達磨正宗1999の驚嘆


岐阜 達磨正宗は日本酒古酒界の小さな巨人であるとこのサイトでは言い続けてきました。


店では日本酒古酒の中でもっとも偉大な昭和54年をはじめとして、「弁いちでしか飲めない」達磨正宗も何度か使ってきました。




この蔵を初めて訪れたのが2000年前後でした。


そのとき頂戴したお酒の中に「未来へ」1999 2000が数本ありました。「未来へ」は贈る人贈られる人をパッケージに書けるようになっているように、たとえば子供の誕生を記念して20年後にあけることを想定してできたお酒です。



あれから15年。達磨正宗の熟成経過についてはそれなりに理解しているつもりですので、店で熟成させた1999「そろそろいってみようか」と、お得意様の中でももっとも達磨正宗経験の豊富なお客様がご来店のときに開けてみました。


一口飲むとこれが息をのむほど素晴らしい。


黒いベリーを樹木で干からびるほど凝縮させたほどの濃厚な甘みと深く長い余韻、よく紹興酒とたとえられる味わいは、中国酒をはるかに越え、ヴィンテージポルトよりもさらに蜜な舌触りです。紹興酒 ヴィンテージポルト マデラの古いやつなどにその味わいをたとえることが多かった達磨正宗古酒ですが、これはそのどれにもたとえられない唯一無二の日本酒です。

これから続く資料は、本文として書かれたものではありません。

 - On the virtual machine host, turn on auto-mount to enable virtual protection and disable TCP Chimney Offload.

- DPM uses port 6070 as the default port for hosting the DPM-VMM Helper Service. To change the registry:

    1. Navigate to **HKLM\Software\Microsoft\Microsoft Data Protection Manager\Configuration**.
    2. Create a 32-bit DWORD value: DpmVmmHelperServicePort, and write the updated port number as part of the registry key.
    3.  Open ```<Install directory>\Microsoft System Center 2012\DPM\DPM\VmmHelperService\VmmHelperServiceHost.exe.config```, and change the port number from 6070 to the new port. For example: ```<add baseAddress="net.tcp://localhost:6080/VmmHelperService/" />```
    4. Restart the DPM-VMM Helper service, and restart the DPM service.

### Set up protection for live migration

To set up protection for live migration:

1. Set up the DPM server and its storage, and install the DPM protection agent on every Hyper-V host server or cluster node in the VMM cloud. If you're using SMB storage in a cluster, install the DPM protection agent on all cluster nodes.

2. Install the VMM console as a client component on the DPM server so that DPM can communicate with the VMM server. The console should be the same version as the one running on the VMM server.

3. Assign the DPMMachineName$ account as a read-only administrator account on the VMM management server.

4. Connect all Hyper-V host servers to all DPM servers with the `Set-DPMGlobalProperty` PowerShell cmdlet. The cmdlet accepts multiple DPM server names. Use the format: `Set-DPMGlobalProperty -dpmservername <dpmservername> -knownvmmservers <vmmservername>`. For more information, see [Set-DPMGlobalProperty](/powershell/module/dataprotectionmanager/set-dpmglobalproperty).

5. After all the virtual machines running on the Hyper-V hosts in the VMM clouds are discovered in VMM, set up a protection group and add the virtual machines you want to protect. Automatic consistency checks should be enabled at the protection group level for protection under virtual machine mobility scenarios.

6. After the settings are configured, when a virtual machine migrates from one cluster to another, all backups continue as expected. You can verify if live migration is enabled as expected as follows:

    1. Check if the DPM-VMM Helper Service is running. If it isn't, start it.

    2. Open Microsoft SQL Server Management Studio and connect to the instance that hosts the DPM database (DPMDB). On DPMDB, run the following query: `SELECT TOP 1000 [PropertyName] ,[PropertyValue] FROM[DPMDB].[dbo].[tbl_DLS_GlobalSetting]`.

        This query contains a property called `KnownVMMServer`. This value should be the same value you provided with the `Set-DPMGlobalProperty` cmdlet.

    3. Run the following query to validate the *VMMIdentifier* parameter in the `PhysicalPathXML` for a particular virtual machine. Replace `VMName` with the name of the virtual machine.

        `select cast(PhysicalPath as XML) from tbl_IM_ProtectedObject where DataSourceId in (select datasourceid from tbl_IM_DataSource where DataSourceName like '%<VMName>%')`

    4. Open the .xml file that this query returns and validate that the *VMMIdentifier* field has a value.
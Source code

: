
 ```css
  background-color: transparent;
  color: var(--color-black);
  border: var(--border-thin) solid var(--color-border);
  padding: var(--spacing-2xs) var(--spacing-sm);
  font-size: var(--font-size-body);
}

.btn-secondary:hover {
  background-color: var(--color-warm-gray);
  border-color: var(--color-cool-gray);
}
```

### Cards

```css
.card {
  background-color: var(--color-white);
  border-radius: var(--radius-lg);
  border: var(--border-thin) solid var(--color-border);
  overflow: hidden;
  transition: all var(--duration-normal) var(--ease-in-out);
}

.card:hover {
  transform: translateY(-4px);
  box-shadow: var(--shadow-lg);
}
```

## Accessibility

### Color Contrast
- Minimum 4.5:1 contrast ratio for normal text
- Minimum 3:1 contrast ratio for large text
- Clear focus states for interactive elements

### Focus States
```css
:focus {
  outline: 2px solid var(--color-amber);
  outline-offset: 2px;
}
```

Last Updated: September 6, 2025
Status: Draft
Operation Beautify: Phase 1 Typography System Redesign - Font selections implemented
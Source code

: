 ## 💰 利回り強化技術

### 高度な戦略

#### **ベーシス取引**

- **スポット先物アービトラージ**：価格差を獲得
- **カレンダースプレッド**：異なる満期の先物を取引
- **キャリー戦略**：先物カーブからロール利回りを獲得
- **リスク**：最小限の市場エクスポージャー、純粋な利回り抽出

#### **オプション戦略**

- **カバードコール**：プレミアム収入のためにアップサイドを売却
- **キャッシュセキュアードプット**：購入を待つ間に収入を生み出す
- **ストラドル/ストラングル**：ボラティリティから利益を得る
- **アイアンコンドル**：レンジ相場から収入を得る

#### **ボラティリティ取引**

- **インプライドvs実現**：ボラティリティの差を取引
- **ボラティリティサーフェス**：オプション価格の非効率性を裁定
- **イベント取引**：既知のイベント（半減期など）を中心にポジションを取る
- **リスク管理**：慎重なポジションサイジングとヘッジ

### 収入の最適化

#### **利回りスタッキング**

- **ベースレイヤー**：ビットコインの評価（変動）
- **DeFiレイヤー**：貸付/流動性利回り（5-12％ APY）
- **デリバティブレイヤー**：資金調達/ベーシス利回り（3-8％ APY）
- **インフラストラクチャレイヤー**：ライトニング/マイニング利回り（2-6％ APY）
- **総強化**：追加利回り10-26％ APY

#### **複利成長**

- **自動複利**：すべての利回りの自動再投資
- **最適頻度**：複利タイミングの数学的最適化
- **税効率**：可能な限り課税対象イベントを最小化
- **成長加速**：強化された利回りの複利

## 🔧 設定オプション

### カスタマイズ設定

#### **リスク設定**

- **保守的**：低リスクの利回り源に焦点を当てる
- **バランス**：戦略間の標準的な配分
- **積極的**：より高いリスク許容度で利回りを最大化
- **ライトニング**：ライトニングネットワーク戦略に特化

まるで1963年版 サラ・ヴォーンの「ラウンド・ミッドナイト」のように妖艶でまとわりつくように歌いまわすのに、上品さと巧みさを隠すことはできない奥深さをもっているような素晴らしさ。


早速、当時の造りや蔵での熟成具合を伺おうと蔵元奥様しげりさんに電話すると、1999年は「未来へ」を発表した最初の年であったこと、蔵にもすでに三本ほどしか残っていないという情報を得ることができました。


蔵にはタンクで熟成した1999の古酒は存在するのですが、瓶熟の「未来へ」は料理店 酒販店レベルでは超希少ということになります。


日本酒古酒のスーパスター達磨正宗「未来へ1999」  古酒を理解できる方にだけ飲んでいただきたい。